** Problem statement **
Your answer should be every line of the records that contains the word "slepes", copied as it stands.

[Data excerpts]
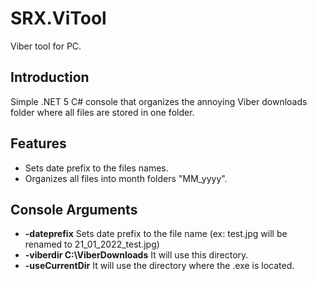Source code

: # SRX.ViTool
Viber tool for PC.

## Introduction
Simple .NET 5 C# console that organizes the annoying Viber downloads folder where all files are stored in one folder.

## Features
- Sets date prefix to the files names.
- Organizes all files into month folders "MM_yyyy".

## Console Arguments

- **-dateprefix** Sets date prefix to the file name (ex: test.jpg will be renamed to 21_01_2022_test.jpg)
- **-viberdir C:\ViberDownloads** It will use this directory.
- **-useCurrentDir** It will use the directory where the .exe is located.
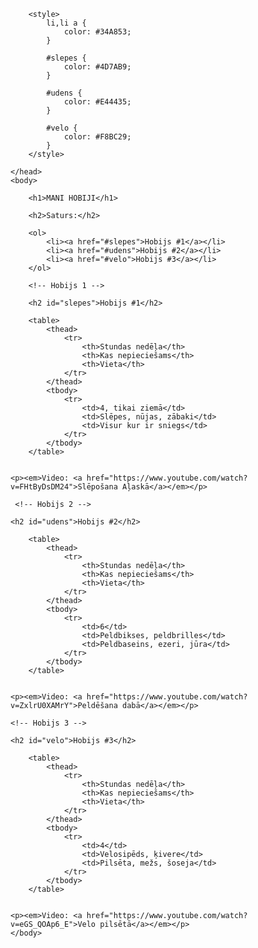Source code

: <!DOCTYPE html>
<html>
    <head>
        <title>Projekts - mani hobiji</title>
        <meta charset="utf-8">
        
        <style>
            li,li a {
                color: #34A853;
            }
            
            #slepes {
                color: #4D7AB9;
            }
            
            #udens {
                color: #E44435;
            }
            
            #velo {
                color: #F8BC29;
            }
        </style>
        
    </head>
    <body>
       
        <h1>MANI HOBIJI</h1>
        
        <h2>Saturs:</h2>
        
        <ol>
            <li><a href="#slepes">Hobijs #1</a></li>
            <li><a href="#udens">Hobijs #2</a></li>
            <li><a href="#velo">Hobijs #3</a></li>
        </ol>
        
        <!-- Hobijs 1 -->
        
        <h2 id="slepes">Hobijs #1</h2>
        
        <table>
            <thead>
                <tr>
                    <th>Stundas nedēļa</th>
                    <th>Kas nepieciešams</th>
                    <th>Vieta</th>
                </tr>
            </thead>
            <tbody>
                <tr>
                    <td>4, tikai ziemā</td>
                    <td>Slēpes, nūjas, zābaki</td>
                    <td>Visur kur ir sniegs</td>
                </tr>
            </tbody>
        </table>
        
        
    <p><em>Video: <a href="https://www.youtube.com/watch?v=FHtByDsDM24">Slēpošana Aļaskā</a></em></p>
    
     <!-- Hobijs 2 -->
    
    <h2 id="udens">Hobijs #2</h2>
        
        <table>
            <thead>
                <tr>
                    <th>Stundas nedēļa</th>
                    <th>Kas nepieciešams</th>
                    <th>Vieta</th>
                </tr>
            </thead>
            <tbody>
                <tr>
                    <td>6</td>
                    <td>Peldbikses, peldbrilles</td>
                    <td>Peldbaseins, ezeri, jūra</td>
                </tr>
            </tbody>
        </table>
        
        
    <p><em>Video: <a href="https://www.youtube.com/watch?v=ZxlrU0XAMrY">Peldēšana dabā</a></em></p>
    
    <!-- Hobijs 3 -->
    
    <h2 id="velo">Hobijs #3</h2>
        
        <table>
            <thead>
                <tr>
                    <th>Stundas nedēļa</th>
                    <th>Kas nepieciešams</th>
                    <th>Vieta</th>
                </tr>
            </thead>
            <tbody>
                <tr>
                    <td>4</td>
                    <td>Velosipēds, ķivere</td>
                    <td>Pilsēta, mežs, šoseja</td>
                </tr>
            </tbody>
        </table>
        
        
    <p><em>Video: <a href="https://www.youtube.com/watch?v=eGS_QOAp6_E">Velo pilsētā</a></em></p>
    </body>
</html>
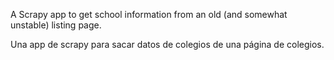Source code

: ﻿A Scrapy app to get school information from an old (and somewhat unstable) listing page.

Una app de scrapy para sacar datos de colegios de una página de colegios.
---
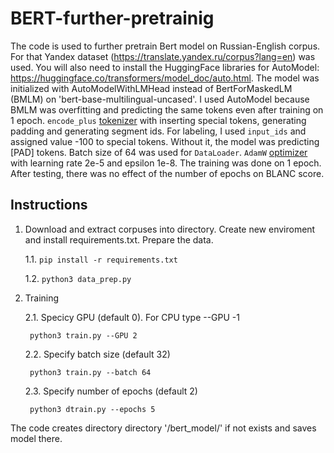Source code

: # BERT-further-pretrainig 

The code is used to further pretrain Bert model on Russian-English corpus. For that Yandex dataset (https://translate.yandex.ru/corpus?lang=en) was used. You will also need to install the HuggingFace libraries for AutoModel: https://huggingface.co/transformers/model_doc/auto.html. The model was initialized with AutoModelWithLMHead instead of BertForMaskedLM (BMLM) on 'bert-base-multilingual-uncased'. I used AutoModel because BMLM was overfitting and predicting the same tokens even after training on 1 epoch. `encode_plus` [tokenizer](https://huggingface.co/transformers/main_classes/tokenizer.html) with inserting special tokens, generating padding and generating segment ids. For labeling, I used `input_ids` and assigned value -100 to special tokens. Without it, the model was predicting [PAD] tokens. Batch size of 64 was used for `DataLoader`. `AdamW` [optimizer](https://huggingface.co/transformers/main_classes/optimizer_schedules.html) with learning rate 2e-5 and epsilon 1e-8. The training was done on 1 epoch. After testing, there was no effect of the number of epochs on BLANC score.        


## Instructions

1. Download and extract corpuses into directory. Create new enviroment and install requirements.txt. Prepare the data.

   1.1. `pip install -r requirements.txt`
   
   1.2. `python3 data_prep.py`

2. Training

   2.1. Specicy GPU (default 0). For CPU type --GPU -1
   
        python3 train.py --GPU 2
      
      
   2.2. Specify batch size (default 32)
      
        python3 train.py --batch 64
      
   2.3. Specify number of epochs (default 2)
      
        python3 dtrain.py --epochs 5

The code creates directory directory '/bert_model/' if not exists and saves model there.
...
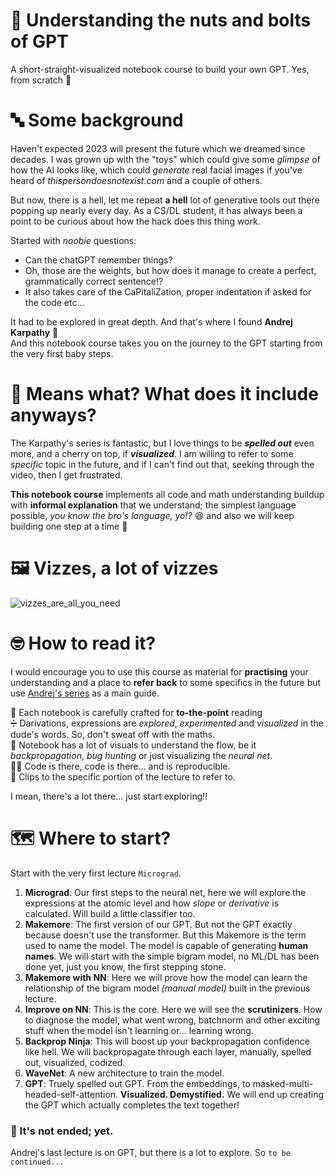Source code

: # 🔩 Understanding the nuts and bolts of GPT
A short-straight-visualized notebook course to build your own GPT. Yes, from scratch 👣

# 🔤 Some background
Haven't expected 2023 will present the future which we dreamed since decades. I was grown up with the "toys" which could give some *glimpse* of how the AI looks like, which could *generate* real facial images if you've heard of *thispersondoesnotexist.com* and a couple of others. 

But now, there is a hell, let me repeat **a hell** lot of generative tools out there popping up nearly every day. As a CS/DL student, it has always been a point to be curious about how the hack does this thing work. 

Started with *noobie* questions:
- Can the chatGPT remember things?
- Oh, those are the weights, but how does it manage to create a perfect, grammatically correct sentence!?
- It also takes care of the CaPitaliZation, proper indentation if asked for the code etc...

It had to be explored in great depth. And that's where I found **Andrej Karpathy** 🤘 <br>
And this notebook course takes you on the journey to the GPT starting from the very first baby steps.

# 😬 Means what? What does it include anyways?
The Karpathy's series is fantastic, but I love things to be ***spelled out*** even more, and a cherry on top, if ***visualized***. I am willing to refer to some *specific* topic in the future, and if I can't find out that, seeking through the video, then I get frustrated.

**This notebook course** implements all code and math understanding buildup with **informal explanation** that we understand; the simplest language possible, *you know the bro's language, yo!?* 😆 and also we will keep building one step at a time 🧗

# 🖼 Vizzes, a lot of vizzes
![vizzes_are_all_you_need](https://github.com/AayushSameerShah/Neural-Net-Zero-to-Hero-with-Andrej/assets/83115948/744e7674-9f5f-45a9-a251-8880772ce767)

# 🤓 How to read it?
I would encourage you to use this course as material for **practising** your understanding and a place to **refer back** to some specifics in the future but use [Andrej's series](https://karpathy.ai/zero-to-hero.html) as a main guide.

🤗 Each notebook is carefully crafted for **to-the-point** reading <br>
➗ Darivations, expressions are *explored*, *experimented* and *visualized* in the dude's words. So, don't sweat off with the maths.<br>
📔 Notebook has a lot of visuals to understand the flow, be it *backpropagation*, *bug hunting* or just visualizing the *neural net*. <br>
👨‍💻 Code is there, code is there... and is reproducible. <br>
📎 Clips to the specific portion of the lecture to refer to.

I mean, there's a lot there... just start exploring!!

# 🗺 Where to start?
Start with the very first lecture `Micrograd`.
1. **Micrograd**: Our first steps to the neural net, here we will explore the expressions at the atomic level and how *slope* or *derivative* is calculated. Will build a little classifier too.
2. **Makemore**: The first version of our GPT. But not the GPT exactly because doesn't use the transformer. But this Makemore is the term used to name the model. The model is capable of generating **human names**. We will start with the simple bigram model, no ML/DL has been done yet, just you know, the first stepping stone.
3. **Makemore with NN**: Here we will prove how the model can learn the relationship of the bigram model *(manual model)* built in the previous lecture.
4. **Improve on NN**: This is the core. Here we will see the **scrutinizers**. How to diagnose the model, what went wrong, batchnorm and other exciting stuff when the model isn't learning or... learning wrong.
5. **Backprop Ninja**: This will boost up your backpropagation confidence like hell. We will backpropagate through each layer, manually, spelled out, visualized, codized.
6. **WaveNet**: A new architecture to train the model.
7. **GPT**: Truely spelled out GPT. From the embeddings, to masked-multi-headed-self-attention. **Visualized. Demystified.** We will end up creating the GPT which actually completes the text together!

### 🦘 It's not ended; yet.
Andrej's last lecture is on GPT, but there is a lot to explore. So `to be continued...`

** Answer space **
            #slepes {
            <li><a href="#slepes">Hobijs #1</a></li>
        <h2 id="slepes">Hobijs #1</h2>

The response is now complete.